Old Man had a similar example. But still, you must be quite far away
from the cyclotron for the acceleration field to be dominant.
If the energy in the velocity field is constant (eg cyclotron with beam at
constant speed), then the radiation field is the important thing, since
this is energy lost by the charge(s).
I know that if dv/dt = 0, then the particle will radiate no energy,
but what if dv/dt =/= 0? Is it then still true that the velocity field
doesn't contribute to the radiated energy? If not, mustn't it be
accounted for when calculating the energy loss?
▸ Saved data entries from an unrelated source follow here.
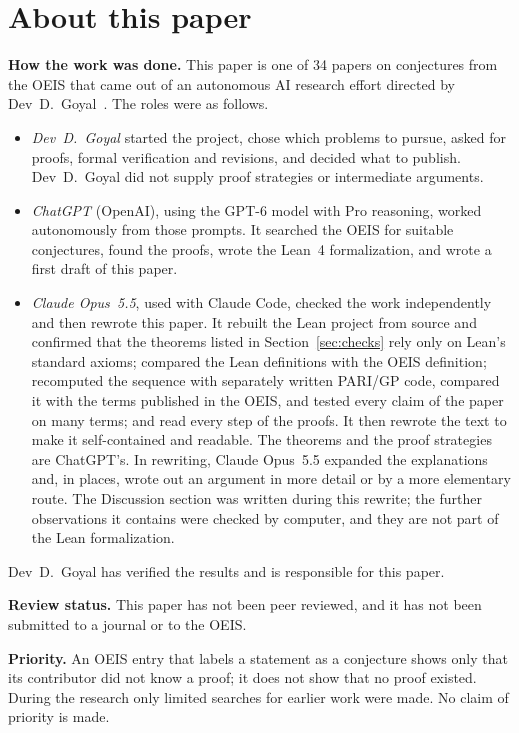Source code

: \documentclass[11pt,a4paper]{article}
\theoremstyle{definition}
\theoremstyle{remark}
\newcommand{\para}[1]{\par\medskip\noindent\textbf{#1}\enspace}
\begin{document}
\section*{About this paper}\label{sec:about}
\para{How the work was done.}
This paper is one of 34 papers on conjectures from the OEIS that came out of an autonomous AI research effort directed
by Dev~D.~Goyal~\cite{repo}. The roles were as follows.
\begin{itemize}
\item \emph{Dev~D.~Goyal} started the project, chose which problems to pursue, asked for proofs, formal verification and
revisions, and decided what to publish. Dev~D.~Goyal did not supply proof strategies or intermediate arguments.
\item \emph{ChatGPT} (OpenAI), using the GPT-6 model with Pro reasoning, worked autonomously from those prompts. It
searched the OEIS for suitable conjectures, found the proofs, wrote the Lean~4 formalization, and wrote a first draft
of this paper.
\item \emph{Claude Opus~5.5}, used with Claude Code, checked the work independently and then rewrote this paper. It
rebuilt the Lean project from source and confirmed that the theorems listed in Section~\ref{sec:checks} rely only on
Lean's standard axioms; compared the Lean definitions with the OEIS definition; recomputed the sequence with separately
written PARI/GP code, compared it with the terms published in the OEIS, and tested every claim of the paper on many
terms; and read every step of the proofs. It then rewrote the text to make it self-contained and readable. The
theorems and the proof strategies are ChatGPT's. In rewriting, Claude Opus~5.5 expanded the explanations and, in
places, wrote out an argument in more detail or by a more elementary route. The Discussion section was written during
this rewrite; the further observations it contains were checked by computer, and they are not part of the Lean
formalization.
\end{itemize}
Dev~D.~Goyal has verified the results and is responsible for this paper.

\para{Review status.} This paper has not been peer reviewed, and it has not been submitted to a journal or to the OEIS.

\para{Priority.} An OEIS entry that labels a statement as a conjecture shows only that its contributor did not know
a proof; it does not show that no proof existed. During the research only limited searches for earlier work were
made. No claim of priority is made.
\end{document}
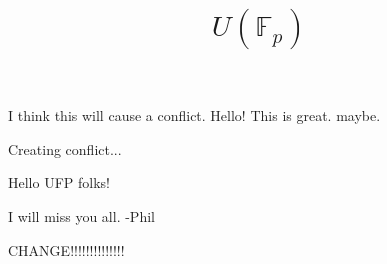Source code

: \documentclass{amsart}
\begin{document}
I think this will cause a conflict. 
 Hello! This is great. maybe. 


    \title{$U(\mathbb{F}_p)$}

Creating conflict...

    \maketitle

 Hello UFP folks!
 
 I will miss you all. -Phil

CHANGE!!!!!!!!!!!!!!
\end{document}

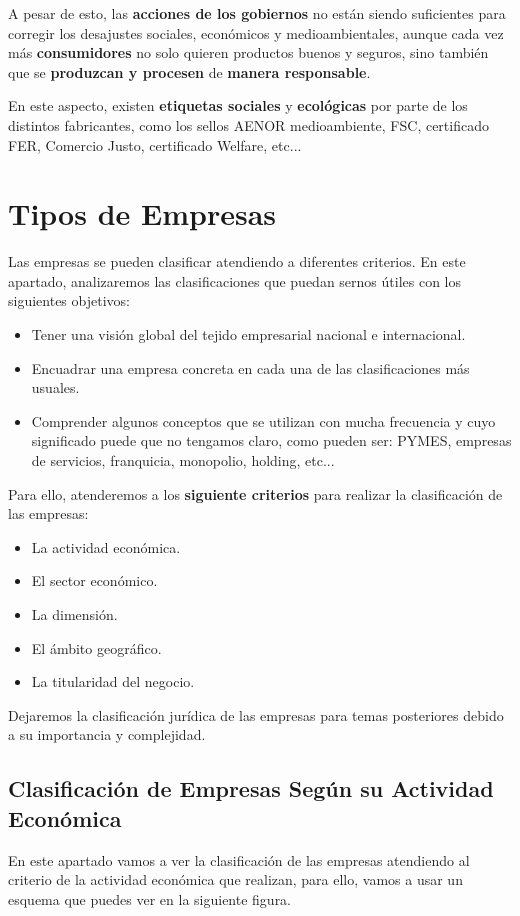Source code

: A pesar de esto, las \textbf{acciones de los gobiernos} no están siendo suficientes para corregir los desajustes sociales, económicos y medioambientales, aunque cada vez más \textbf{consumidores} no solo quieren productos buenos y seguros, sino también que se \textbf{produzcan y procesen} de \textbf{manera responsable}.

En este aspecto, existen \textbf{etiquetas sociales} y \textbf{ecológicas} por parte de los distintos fabricantes, como los sellos AENOR medioambiente, FSC, certificado FER, Comercio Justo, certificado Welfare, etc...

\section{Tipos de Empresas}
Las empresas se pueden clasificar atendiendo a diferentes criterios. En este apartado, analizaremos las clasificaciones que puedan sernos útiles con los siguientes objetivos:

\begin{itemize}
    \item Tener una visión global del tejido empresarial nacional e internacional.
    \item Encuadrar una empresa concreta en cada una de las clasificaciones más usuales.
    \item Comprender algunos conceptos que se utilizan con mucha frecuencia y cuyo significado puede que no tengamos claro, como pueden ser: PYMES, empresas de servicios, franquicia, monopolio, holding, etc...
\end{itemize}

Para ello, atenderemos a los \textbf{siguiente criterios} para realizar la clasificación de las empresas:

\begin{itemize}
    \item La actividad económica.
    \item El sector económico.
    \item La dimensión.
    \item El ámbito geográfico.
    \item La titularidad del negocio.
\end{itemize}

Dejaremos la clasificación jurídica de las empresas para temas posteriores debido a su importancia y complejidad.

\subsection{Clasificación de Empresas Según su Actividad Económica}
En este apartado vamos a ver la clasificación de las empresas atendiendo al criterio de la actividad económica que realizan, para ello, vamos a usar un esquema que puedes ver en la siguiente figura.

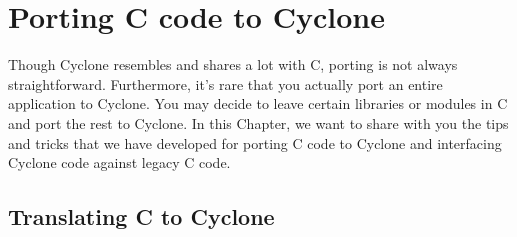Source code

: \section{Porting C code to Cyclone}

\ifscreen
\newenvironment{porta}[2]{%
  \begin{list}{}{}%
  \item[\hypertarget{#1}{\colorbox{lightblue}{\textbf{#2}}}]}{\end{list}}
\else
\newenvironment{porta}[2]{%
  \begin{list}{}{}%
  \item[\hypertarget{#1}{\textbf{#2}}]}{\end{list}}
\fi

Though Cyclone resembles and shares a lot with C, porting is not
always straightforward.  Furthermore, it's rare that you actually port
an entire application to Cyclone.  You may decide to leave certain
libraries or modules in C and port the rest to Cyclone.  In this
Chapter, we want to share with you the tips and tricks that we have
developed for porting C code to Cyclone and interfacing Cyclone
code against legacy C code.

\subsection{Translating C to Cyclone}

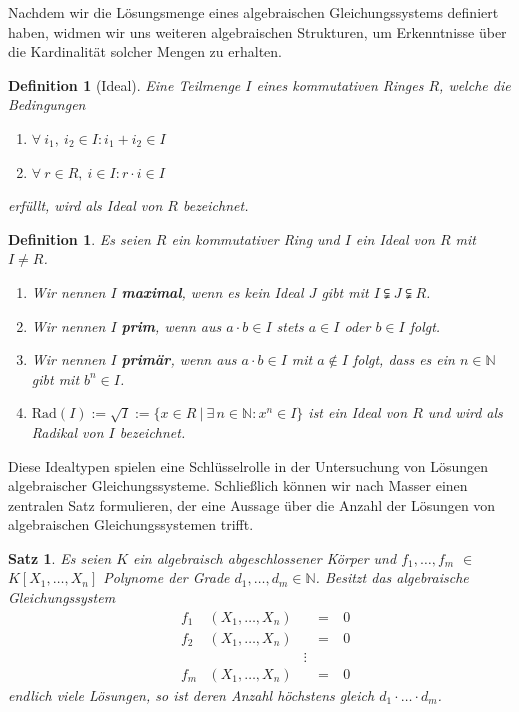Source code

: \documentclass[a4paper,oneside, 11pt, openany%
]{article}
\newcommand{\N}{{\mathbb N}}
\newcommand{\coloneqq}{:=}
\theoremstyle{custom}
\newtheorem{proposition}[theorem]{Satz}
\theoremstyle{custom}
\newtheorem{definition}[theorem]{Definition}
\begin{document}
	Nachdem wir die Lösungsmenge eines algebraischen Gleichungssystems definiert haben, widmen wir uns weiteren algebraischen Strukturen, um Erkenntnisse über die Kardinalität solcher Mengen zu erhalten.
	\begin{definition}[Ideal]
		Eine Teilmenge $I$ eines kommutativen Ringes $R$, welche die Bedingungen
		\begin{enumerate}
			\item $\forall \ i_1,\ i_2 \in I \colon i_1+i_2 \in I$  
			\item $\forall \ r \in R,\ i \in I \colon r \cdot i \in I$	
		\end{enumerate}
		erfüllt, wird als Ideal von $R$ bezeichnet.
	\end{definition}
	\begin{definition}
		Es seien $R$ ein kommutativer Ring und $I$ ein Ideal von $R$ mit $I \neq R$.
		\begin{enumerate}
			\item Wir nennen $I$ \textbf{maximal}, wenn es kein Ideal $J$ gibt mit $I \subsetneqq J \subsetneqq R$.
			\item Wir nennen $I$ \textbf{prim}, wenn aus $a\cdot b \in I$ stets $a \in I$ oder $b \in I$ folgt.
			\item Wir nennen $I$ \textbf{primär}, wenn aus $a\cdot b \in I$ mit $a \not\in I$ folgt, dass es ein $n \in \N$ gibt mit $b^n \in I$.
			\item $\text{Rad}(I) \coloneqq \sqrt{I} \coloneqq \{x \in R \ \left| \  \exists \, n \in \N \colon x^n \in I\right.\}$ ist ein Ideal von $R$ und wird als Radikal von $I$ bezeichnet.
		\end{enumerate}
	\end{definition}
	Diese Idealtypen spielen eine Schlüsselrolle in der Untersuchung von Lösungen algebraischer Gleichungssysteme.
	Schließlich können wir nach Masser \cite{masser1983fields} einen zentralen Satz formulieren, der eine Aussage über die Anzahl der Lösungen von algebraischen Gleichungssystemen trifft.
	\begin{proposition}\label{prop:bezout}
		Es seien $K$ ein algebraisch abgeschlossener Körper und $f_1,\ldots,f_m$ $\in$ \newline $K[X_1,\ldots,X_n]$ Polynome der Grade $d_1,\ldots,d_m \in \N$. Besitzt das algebraische Gleichungssystem
		\begin{equation*}
			\begin{alignedat}{5}
				&f_{1}&\left(X_{1}, \ldots, X_{n} \right)& \ &=\ &0\\
				&f_{2}&\left(X_{1}, \ldots, X_{n} \right)& \ &=\ &0\\
				&&&  \vdots& &\\
				&f_{m}&\left(X_{1}, \ldots, X_{n} \right)& \ &=\ &0
			\end{alignedat}
		\end{equation*}
		endlich viele Lösungen, so ist deren Anzahl höchstens gleich $d_1 \cdot \ldots \cdot d_m$.
	\end{proposition}
\end{document}
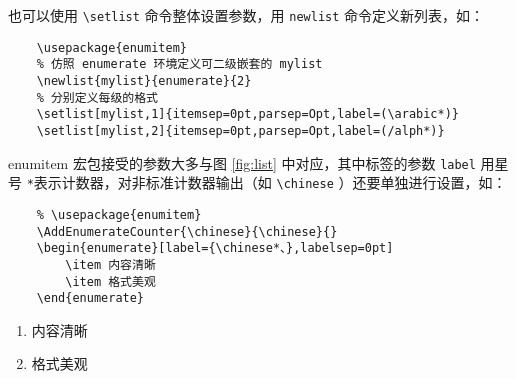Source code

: 也可以使用 \verb|\setlist| 命令整体设置参数，用 \verb|newlist| 命令定义新列表，如：

\begin{lstlisting}
    \usepackage{enumitem}
    % 仿照 enumerate 环境定义可二级嵌套的 mylist
    \newlist{mylist}{enumerate}{2}
    % 分别定义每级的格式
    \setlist[mylist,1]{itemsep=0pt,parsep=Opt,label=(\arabic*)}
    \setlist[mylist,2]{itemsep=0pt,parsep=Opt,label=(/alph*)}
\end{lstlisting}

enumitem 宏包接受的参数大多与图 \ref{fig:list} 中对应，其中标签的参数 \verb|label| 用星号 \verb|*|表示计数器，对非标准计数器输出（如 \verb|\chinese| ）还要单独进行设置，如：

\begin{lstlisting}
    % \usepackage{enumitem}
    \AddEnumerateCounter{\chinese}{\chinese}{}
    \begin{enumerate}[label={\chinese*、},labelsep=0pt]
        \item 内容清晰
        \item 格式美观
    \end{enumerate}
\end{lstlisting}

\AddEnumerateCounter{\chinese}{\chinese}{}
\begin{enumerate}[label={\chinese*、},labelsep=0pt]
    \item 内容清晰
    \item 格式美观
\end{enumerate}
If the energy content of the velocity field changes, then yes, one had
better consider this. Still true to say that it doesn't contribute to the
_radiated_ energy, but it can contribute to the energy loss. Note that for
a particle in periodic motion, the average energy loss due to the velocity
field over one period must be zero.
Where can I find a proof of this?
Thinking about all this, I realize that the concepts are not clearly
defined (as far as I have seen). What do we mean by "radiated energy"
and "energy loss"?
Do we only consider radiated energy through spherical surfaces, and if
so, centered where? For example, is it still true that no energy is
radiated through a non-spherical surface in the case of constant
velocity of the particle? Could this perhaps be proved by vector
analysis?
Let Ev = velocity field, Ea = acceleration field,
Mv = n x Ev, Ma = n x Ea (where n = unit vector to field point from
particle's position at retarded time.)
The total magnetic field is then M = Mv + Ma, and the Poynting vector
is
S = (c/(4*pi))E x M. But the Poynting vector then consists of four
terms
S = c/(4*pi)(Ev x Mv + Ev x Ma + Ea x Bv + Ea x Ba)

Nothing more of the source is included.